What the task requires: Copy out each line of the listing below that contains the word "textbf".
Data supplied Start Marker
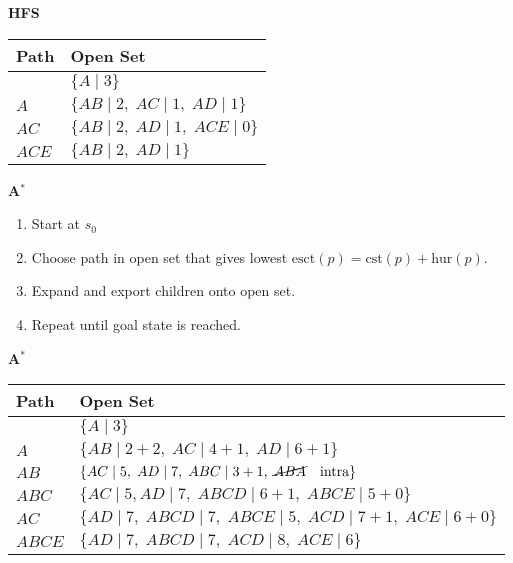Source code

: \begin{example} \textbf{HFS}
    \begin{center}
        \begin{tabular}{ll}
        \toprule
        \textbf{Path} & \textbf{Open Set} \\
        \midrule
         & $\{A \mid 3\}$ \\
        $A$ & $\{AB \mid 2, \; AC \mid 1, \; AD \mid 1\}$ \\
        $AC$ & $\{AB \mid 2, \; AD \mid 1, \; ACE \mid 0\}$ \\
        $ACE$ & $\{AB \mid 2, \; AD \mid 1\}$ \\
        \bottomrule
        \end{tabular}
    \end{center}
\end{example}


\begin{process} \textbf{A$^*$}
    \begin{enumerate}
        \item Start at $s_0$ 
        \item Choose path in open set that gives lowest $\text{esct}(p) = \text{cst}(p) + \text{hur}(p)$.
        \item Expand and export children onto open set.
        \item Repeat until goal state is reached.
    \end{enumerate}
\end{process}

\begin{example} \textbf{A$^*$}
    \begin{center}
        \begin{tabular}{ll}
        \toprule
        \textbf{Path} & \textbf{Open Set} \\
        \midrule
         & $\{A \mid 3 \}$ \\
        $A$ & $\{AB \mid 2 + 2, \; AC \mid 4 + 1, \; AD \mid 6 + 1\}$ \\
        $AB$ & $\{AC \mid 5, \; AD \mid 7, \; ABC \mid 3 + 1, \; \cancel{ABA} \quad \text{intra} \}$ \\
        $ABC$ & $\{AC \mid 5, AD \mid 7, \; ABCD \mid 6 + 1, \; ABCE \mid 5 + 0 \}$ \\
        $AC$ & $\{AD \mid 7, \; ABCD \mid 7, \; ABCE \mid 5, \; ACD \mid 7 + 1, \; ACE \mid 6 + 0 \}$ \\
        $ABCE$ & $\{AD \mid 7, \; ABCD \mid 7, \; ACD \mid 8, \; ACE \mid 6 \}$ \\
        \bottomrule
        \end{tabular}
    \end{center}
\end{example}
Data supplied End Marker
Answer to the exercise:
: \begin{example} \textbf{HFS}
        \textbf{Path} & \textbf{Open Set} \\
\begin{process} \textbf{A$^*$}
\begin{example} \textbf{A$^*$}
        \textbf{Path} & \textbf{Open Set} \\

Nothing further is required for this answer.